Where the GSR presents data for renewable power capacity not including hydropower, the distinction is made because hydropower remains the largest single component by far of renewable power capacity, and thus can mask developments in other renewable energy technologies if included. Investments and jobs data separate out large-scale hydropower where original sources use different methodologies for tracking or estimating values. Footnotes and endnotes provide additional details.

5. Solar PV Capacity Dataii

The capacity of a solar PV panel is rated according to direct current (DC) output, which is most cases must be converted by inverters to alternating current (AC) to be compatible with end-use electricity supply. No single equation is possible for calculating solar PV data in AC because conversion depends on many factors, including the inverters used, shading, dust build-up, line losses and temperature effects on conversion efficiency.

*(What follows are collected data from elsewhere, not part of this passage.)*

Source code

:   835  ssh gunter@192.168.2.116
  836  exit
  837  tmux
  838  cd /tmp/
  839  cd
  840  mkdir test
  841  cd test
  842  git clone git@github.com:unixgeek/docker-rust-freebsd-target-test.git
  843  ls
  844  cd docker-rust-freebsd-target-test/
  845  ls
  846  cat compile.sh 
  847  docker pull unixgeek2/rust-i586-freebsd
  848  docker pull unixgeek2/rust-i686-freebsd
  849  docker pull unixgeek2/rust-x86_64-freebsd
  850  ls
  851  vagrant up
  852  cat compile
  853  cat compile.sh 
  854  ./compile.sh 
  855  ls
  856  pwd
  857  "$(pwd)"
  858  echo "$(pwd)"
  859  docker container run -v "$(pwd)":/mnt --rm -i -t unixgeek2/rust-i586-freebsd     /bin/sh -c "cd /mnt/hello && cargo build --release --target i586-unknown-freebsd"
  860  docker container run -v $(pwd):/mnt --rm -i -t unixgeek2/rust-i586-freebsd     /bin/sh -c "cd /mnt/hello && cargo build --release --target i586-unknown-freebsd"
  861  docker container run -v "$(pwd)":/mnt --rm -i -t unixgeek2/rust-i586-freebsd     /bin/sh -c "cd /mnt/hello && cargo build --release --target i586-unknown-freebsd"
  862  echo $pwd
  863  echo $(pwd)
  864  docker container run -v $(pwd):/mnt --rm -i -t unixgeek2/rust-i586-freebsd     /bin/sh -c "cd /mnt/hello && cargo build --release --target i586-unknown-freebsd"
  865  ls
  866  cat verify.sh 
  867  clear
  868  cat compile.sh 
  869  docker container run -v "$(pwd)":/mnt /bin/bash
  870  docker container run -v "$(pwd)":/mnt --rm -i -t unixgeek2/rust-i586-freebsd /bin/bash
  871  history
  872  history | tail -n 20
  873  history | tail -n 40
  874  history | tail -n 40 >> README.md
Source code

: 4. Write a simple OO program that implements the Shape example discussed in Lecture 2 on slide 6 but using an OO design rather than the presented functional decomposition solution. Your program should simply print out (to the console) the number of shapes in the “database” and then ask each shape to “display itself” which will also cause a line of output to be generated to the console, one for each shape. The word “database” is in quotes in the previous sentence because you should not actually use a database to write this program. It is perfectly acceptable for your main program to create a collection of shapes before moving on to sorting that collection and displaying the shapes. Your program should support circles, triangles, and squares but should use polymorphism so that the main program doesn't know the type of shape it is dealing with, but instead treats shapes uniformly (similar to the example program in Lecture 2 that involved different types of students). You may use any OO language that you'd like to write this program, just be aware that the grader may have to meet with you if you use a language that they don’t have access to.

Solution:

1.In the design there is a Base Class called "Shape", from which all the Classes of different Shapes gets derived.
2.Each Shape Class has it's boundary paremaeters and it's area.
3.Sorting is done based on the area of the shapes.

The difference between DC and AC power can range from as little as 5% to as much as 50%. Most utility-scale plants built in 2017 have ratios in the range of 1.1 to 1.5iii.

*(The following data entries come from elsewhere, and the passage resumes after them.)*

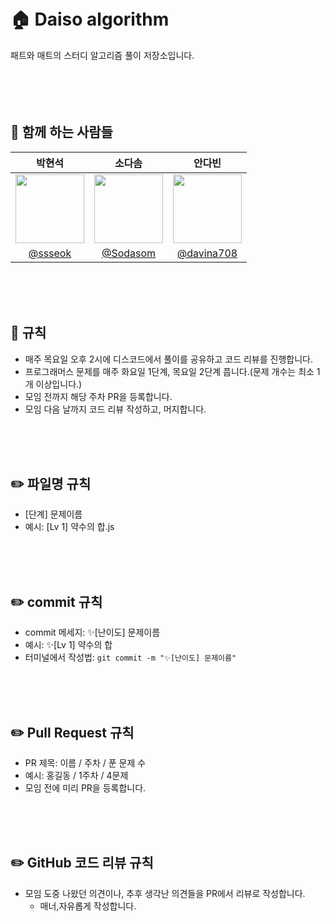 <br/>
<br/>

# 🏠 Daiso algorithm
패트와 매트의 스터디 알고리즘 풀이 저장소입니다.
<br/>
<br/>
<br/>
<br/>
<br/>

## 👫 함께 하는 사람들
|박현석|소다솜|안다빈|
|:--:|:--:|:--:|
|<img src="https://avatars.githubusercontent.com/u/87220944?v=4" width=110>|<img src="https://avatars.githubusercontent.com/u/107921099?v=4" width=110>|<img src="https://avatars.githubusercontent.com/u/111004706?v=4" width=110>|
|[@ssseok](https://github.com/ssseok)|[@Sodasom](https://github.com/Sodasom)|[@davina708](https://github.com/davina708)|

<br/>
<br/>
<br/>

## 📌 규칙
- 매주 목요일 오후 2시에 디스코드에서 풀이를 공유하고 코드 리뷰를 진행합니다.
- 프로그래머스 문제를 매주 화요일 1단계, 목요일 2단계 풉니다.(문제 개수는 최소 1개 이상입니다.)
- 모임 전까지 해당 주차 PR을 등록합니다.
- 모임 다음 날까지 코드 리뷰 작성하고, 머지합니다.
<br/>
<br/>
<br/>

## ✏️ 파일명 규칙
- [단계] 문제이름
- 예시: [Lv 1] 약수의 합.js
<br/>
<br/>
<br/>

## ✏️ commit 규칙
- commit 메세지: ✨[난이도] 문제이름
- 예시: ✨[Lv 1] 약수의 합
- 터미널에서 작성법:
  `git commit -m "✨[난이도] 문제이름"`
<br/>
<br/>
<br/>

## ✏️ Pull Request 규칙
- PR 제목: 이름 / 주차 / 푼 문제 수
- 예시: 홍길동 / 1주차 / 4문제
- 모임 전에 미리 PR을 등록합니다.
<br/>
<br/>
<br/>

## ✏️ GitHub 코드 리뷰 규칙
- 모임 도중 나왔던 의견이나, 추후 생각난 의견들을 PR에서 리뷰로 작성합니다.
  - 매너,자유롭게 작성합니다.
<br/>
<br/>
<br/>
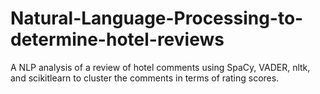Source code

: # Natural-Language-Processing-to-determine-hotel-reviews
A NLP analysis of a review of hotel comments using SpaCy, VADER, nltk, and scikitlearn to cluster the comments in terms of rating scores.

This report attempts to report all solar PV capacity data on the basis of DC output (where data are provided in AC, this is specified) for consistency across countries. Some countries (e.g., Canada, Chile, Japan since 2012 and Spain) report official capacity data on the basis of output in AC; these capacity data were converted to DC output by data providers (see relevant endnotes) for the sake of consistency. Global renewable power capacity totals in this report include solar PV data in DC; as with all statistics in this report, they should be considered as indicative of global capacity and trends rather than as exact statistics.

6. Concentrating Solar Thermal Power (CSP) Data

Global CSP data are based on commercial facilities only. Demonstration or pilot facilities and facilities of 5 MW or less are excluded. Discrepancies between REN21 data and other reference sources are due primarily to differences in categorisation and thresholds for inclusion of specific CSP facilities in overall global totals. The GSR aims to report net CSP capacities for specific CSP plants that are included. In certain cases, it may not be possible to verify if the reported capacity of a given CSP plant is net or gross capacity. In these cases net capacity is assumed.

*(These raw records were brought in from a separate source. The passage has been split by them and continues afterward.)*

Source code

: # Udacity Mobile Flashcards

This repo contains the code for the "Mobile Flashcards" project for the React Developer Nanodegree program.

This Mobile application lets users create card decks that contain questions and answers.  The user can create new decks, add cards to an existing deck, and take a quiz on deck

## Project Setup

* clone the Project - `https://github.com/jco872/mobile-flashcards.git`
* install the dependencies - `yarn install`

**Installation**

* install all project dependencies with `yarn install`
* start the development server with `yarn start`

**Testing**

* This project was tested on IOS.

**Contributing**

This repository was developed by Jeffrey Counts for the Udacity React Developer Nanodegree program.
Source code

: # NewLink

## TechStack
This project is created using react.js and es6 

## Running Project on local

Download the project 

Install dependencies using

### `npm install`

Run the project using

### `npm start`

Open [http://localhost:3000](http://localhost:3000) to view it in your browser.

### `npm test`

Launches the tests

7. Solar Thermal Heat Data

Starting with GSR 2014, the GSR includes all solar thermal collectors that use water as the heat transfer medium (or heat carrier) in global capacity data and the ranking of top countries. Previous GSRs focused primarily on glazed water collectors (both flat plate and evacuated tube); the GSR now also includes unglazed water collectors, which are used predominantly for swimming pool heating. For the first time in this year´s GSR, data for concentrating collectors are available. These include new installations overall as well as in key markets. Data for solar air collectors (solar thermal collectors that use air as the heat carrier) are far more uncertain, and these collectors play a minor role in the market overall. Both collector types – air and concentrating collectors – are included where specified.

Other Notes

Editorial content of this report closed by 15 May 2018 for technology data, and by 1 May 2018 or earlier for other content.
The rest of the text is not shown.